[MATERIAL TO PROCESS — start]

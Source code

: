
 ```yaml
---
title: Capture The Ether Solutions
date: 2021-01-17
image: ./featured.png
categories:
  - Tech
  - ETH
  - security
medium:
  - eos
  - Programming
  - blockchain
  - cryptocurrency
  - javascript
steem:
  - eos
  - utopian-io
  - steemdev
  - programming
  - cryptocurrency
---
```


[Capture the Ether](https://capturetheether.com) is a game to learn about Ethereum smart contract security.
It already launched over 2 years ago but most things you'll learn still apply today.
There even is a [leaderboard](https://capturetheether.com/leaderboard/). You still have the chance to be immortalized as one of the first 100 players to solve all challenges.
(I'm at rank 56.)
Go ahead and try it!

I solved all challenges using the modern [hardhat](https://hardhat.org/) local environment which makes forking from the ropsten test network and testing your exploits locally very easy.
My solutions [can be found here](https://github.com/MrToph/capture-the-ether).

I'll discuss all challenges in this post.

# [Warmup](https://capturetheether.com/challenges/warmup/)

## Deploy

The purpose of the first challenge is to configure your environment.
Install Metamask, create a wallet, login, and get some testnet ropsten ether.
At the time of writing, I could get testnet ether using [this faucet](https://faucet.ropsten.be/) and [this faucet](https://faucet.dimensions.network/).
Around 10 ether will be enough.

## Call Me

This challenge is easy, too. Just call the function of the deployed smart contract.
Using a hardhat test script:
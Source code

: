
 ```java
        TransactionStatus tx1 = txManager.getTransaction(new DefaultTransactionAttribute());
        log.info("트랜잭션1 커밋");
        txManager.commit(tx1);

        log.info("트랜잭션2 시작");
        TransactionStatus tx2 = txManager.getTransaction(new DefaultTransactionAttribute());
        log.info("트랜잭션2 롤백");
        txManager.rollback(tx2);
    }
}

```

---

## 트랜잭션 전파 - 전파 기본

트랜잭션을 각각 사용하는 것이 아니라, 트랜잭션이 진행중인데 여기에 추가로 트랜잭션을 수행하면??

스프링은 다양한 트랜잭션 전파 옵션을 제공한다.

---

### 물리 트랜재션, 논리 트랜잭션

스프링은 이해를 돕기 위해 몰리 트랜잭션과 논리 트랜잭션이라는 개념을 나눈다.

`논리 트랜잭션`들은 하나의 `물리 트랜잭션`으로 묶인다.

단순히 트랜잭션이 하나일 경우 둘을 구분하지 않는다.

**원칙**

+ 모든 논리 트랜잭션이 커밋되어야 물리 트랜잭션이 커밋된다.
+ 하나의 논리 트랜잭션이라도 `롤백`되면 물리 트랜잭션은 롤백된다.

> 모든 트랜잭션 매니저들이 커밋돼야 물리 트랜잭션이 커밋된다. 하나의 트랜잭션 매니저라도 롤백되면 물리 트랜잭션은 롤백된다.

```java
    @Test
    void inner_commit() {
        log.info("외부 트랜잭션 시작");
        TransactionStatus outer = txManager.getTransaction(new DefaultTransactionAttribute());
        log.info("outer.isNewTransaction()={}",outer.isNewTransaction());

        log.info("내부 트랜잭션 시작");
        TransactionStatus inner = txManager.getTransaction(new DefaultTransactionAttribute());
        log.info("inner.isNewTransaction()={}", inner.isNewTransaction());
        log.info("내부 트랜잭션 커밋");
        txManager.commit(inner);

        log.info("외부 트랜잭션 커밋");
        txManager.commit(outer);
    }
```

[MATERIAL TO PROCESS — finish]

* TRY IT: Extract each entry in full, exactly as given.

* THE COMPLETED TASK:
Source code

:
 ```yaml
---
title: Capture The Ether Solutions
date: 2021-01-17
image: ./featured.png
categories:
  - Tech
  - ETH
  - security
medium:
  - eos
  - Programming
  - blockchain
  - cryptocurrency
  - javascript
steem:
  - eos
  - utopian-io
  - steemdev
  - programming
  - cryptocurrency
---
```


[Capture the Ether](https://capturetheether.com) is a game to learn about Ethereum smart contract security.
It already launched over 2 years ago but most things you'll learn still apply today.
There even is a [leaderboard](https://capturetheether.com/leaderboard/). You still have the chance to be immortalized as one of the first 100 players to solve all challenges.
(I'm at rank 56.)
Go ahead and try it!

I solved all challenges using the modern [hardhat](https://hardhat.org/) local environment which makes forking from the ropsten test network and testing your exploits locally very easy.
My solutions [can be found here](https://github.com/MrToph/capture-the-ether).

I'll discuss all challenges in this post.

# [Warmup](https://capturetheether.com/challenges/warmup/)

## Deploy

The purpose of the first challenge is to configure your environment.
Install Metamask, create a wallet, login, and get some testnet ropsten ether.
At the time of writing, I could get testnet ether using [this faucet](https://faucet.ropsten.be/) and [this faucet](https://faucet.dimensions.network/).
Around 10 ether will be enough.

## Call Me

This challenge is easy, too. Just call the function of the deployed smart contract.
Using a hardhat test script:
Source code

:
 ```java
        TransactionStatus tx1 = txManager.getTransaction(new DefaultTransactionAttribute());
        log.info("트랜잭션1 커밋");
        txManager.commit(tx1);

        log.info("트랜잭션2 시작");
        TransactionStatus tx2 = txManager.getTransaction(new DefaultTransactionAttribute());
        log.info("트랜잭션2 롤백");
        txManager.rollback(tx2);
    }
}

```

---

## 트랜잭션 전파 - 전파 기본

트랜잭션을 각각 사용하는 것이 아니라, 트랜잭션이 진행중인데 여기에 추가로 트랜잭션을 수행하면??

스프링은 다양한 트랜잭션 전파 옵션을 제공한다.

---

### 물리 트랜재션, 논리 트랜잭션

스프링은 이해를 돕기 위해 몰리 트랜잭션과 논리 트랜잭션이라는 개념을 나눈다.

`논리 트랜잭션`들은 하나의 `물리 트랜잭션`으로 묶인다.

단순히 트랜잭션이 하나일 경우 둘을 구분하지 않는다.

**원칙**

+ 모든 논리 트랜잭션이 커밋되어야 물리 트랜잭션이 커밋된다.
+ 하나의 논리 트랜잭션이라도 `롤백`되면 물리 트랜잭션은 롤백된다.

> 모든 트랜잭션 매니저들이 커밋돼야 물리 트랜잭션이 커밋된다. 하나의 트랜잭션 매니저라도 롤백되면 물리 트랜잭션은 롤백된다.

```java
    @Test
    void inner_commit() {
        log.info("외부 트랜잭션 시작");
        TransactionStatus outer = txManager.getTransaction(new DefaultTransactionAttribute());
        log.info("outer.isNewTransaction()={}",outer.isNewTransaction());

        log.info("내부 트랜잭션 시작");
        TransactionStatus inner = txManager.getTransaction(new DefaultTransactionAttribute());
        log.info("inner.isNewTransaction()={}", inner.isNewTransaction());
        log.info("내부 트랜잭션 커밋");
        txManager.commit(inner);

        log.info("외부 트랜잭션 커밋");
        txManager.commit(outer);
    }
```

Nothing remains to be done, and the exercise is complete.